Umali dismissed the report as "a spin of some members of the media or their way of sowing intrigue on the House of Representatives."
But he also stressed that recommending the filing of charges against De Lima is not the goal of their investigation.
"That is not our job. Prosecution is an executive function, not a congressional function. Investigation and enforcement are executive functions, not legislative functions... Our role is to legislate and that is what we will focus on our committee report, he said.
Despite this, Umali was also quick to note: "That is not to say that we will not have our own findings of what facts have been established in this committee."

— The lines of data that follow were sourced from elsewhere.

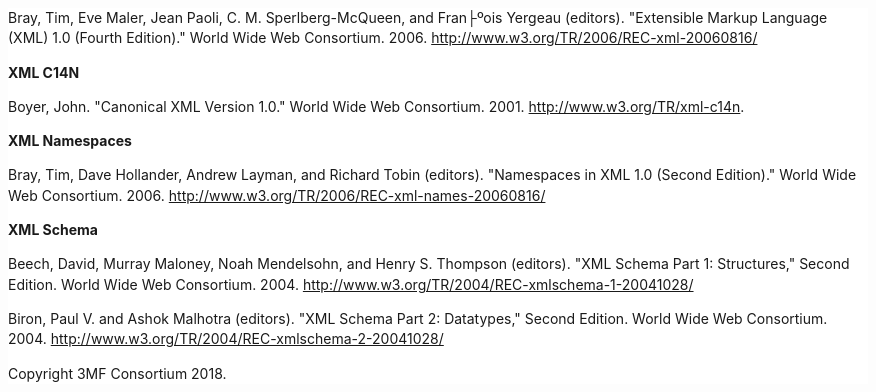 Bray, Tim, Eve Maler, Jean Paoli, C. M. Sperlberg-McQueen, and Fran├ºois Yergeau (editors). "Extensible Markup Language (XML) 1.0 (Fourth Edition)." World Wide Web Consortium. 2006. http://www.w3.org/TR/2006/REC-xml-20060816/

**XML C14N**

Boyer, John. "Canonical XML Version 1.0." World Wide Web Consortium. 2001. http://www.w3.org/TR/xml-c14n.

**XML Namespaces**

Bray, Tim, Dave Hollander, Andrew Layman, and Richard Tobin (editors). "Namespaces in XML 1.0 (Second Edition)." World Wide Web Consortium. 2006. http://www.w3.org/TR/2006/REC-xml-names-20060816/

**XML Schema**

Beech, David, Murray Maloney, Noah Mendelsohn, and Henry S. Thompson (editors). "XML Schema Part 1: Structures," Second Edition. World Wide Web Consortium. 2004. http://www.w3.org/TR/2004/REC-xmlschema-1-20041028/

Biron, Paul V. and Ashok Malhotra (editors). "XML Schema Part 2: Datatypes," Second Edition. World Wide Web Consortium. 2004. http://www.w3.org/TR/2004/REC-xmlschema-2-20041028/

Copyright 3MF Consortium 2018.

During the four hearings of what Umali dubbed as the "most expeditious, swiftest, productive congressional inquiry", 22 witnesses and 10 resource persons/agencies testified that De Lima and several other ranking officials allegedly condoned the prison's drug trade in exchange for millions of pesos in grease money.
Congressmen on Monday held an executive session to deliberate on the draft report of their findings.
Under House rules, the contents of the draft cannot be made public until it is approved by the committee and scheduled for a plenary session, Umali said.
De Lima has refused to participate in the congressional inquiry, which she earlier dismissed as a "sham" orchestrated by President Duterte as retaliation for her criticism of the administration's brutal war on drugs.
Drug trafficking raps were lodged last week against De Lima and seven others in connection with the Bilibid controversy.